Problem to work on
An exact reproduction of the records is required, with all images left out.

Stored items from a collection
#####
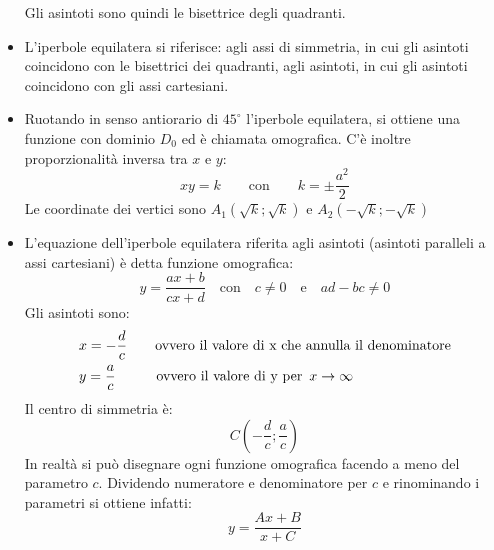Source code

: \documentclass[]{article}
\begin{document}
\begin{itemize}
		Gli asintoti sono quindi le bisettrice degli quadranti.
	\item L'iperbole equilatera si riferisce: agli assi di simmetria, in cui gli asintoti coincidono con le bisettrici dei quadranti, agli asintoti, in cui gli asintoti coincidono con gli assi cartesiani.
	\item Ruotando in senso antiorario di $45^{\circ}$ l'iperbole equilatera, si ottiene una funzione con dominio $D_0$ ed è chiamata omografica. C'è inoltre proporzionalità inversa tra $x$ e $y$:
		$$xy=k \hspace{2em} \text{con} \hspace{2em} k=\pm\frac{a^2}{2}$$
		Le coordinate dei vertici sono $A_1(\sqrt{k};\sqrt{k})$ e $A_2(-\sqrt{k};-\sqrt{k})$
	\item L'equazione dell'iperbole equilatera riferita agli asintoti (asintoti paralleli a assi cartesiani) è detta funzione omografica:
		$$y=\frac{ax+b}{cx+d} \hspace {1em} \text{con} \hspace{1em} c\neq0 \hspace{1em} \text{e} \hspace{1em} ad-bc\neq0$$
		Gli asintoti sono:
		\begin{align*}
			&\null x=-\frac{d}{c} \hspace{2em} \text{ovvero il valore di x che annulla il denominatore}\\
			&\null y=\frac{a}{c} \hspace{2.9em} \text{ovvero il valore di y per} \hspace{0.5em} x\to\infty
		\end{align*}
		Il centro di simmetria è:
		$$C(-\frac{d}{c};\frac{a}{c})$$
		In realtà si può disegnare ogni funzione omografica facendo a meno del parametro $c$. Dividendo numeratore e denominatore per $c$ e rinominando i parametri si ottiene infatti:
		$$y=\frac{Ax+B}{x+C}$$

\end{itemize}
\end{document}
#####
Exercise response
Source code

: \documentclass[]{article}
\begin{document}
\begin{itemize}
		Gli asintoti sono quindi le bisettrice degli quadranti.
	\item L'iperbole equilatera si riferisce: agli assi di simmetria, in cui gli asintoti coincidono con le bisettrici dei quadranti, agli asintoti, in cui gli asintoti coincidono con gli assi cartesiani.
	\item Ruotando in senso antiorario di $45^{\circ}$ l'iperbole equilatera, si ottiene una funzione con dominio $D_0$ ed è chiamata omografica. C'è inoltre proporzionalità inversa tra $x$ e $y$:
		$$xy=k \hspace{2em} \text{con} \hspace{2em} k=\pm\frac{a^2}{2}$$
		Le coordinate dei vertici sono $A_1(\sqrt{k};\sqrt{k})$ e $A_2(-\sqrt{k};-\sqrt{k})$
	\item L'equazione dell'iperbole equilatera riferita agli asintoti (asintoti paralleli a assi cartesiani) è detta funzione omografica:
		$$y=\frac{ax+b}{cx+d} \hspace {1em} \text{con} \hspace{1em} c\neq0 \hspace{1em} \text{e} \hspace{1em} ad-bc\neq0$$
		Gli asintoti sono:
		\begin{align*}
			&\null x=-\frac{d}{c} \hspace{2em} \text{ovvero il valore di x che annulla il denominatore}\\
			&\null y=\frac{a}{c} \hspace{2.9em} \text{ovvero il valore di y per} \hspace{0.5em} x\to\infty
		\end{align*}
		Il centro di simmetria è:
		$$C(-\frac{d}{c};\frac{a}{c})$$
		In realtà si può disegnare ogni funzione omografica facendo a meno del parametro $c$. Dividendo numeratore e denominatore per $c$ e rinominando i parametri si ottiene infatti:
		$$y=\frac{Ax+B}{x+C}$$

\end{itemize}
\end{document}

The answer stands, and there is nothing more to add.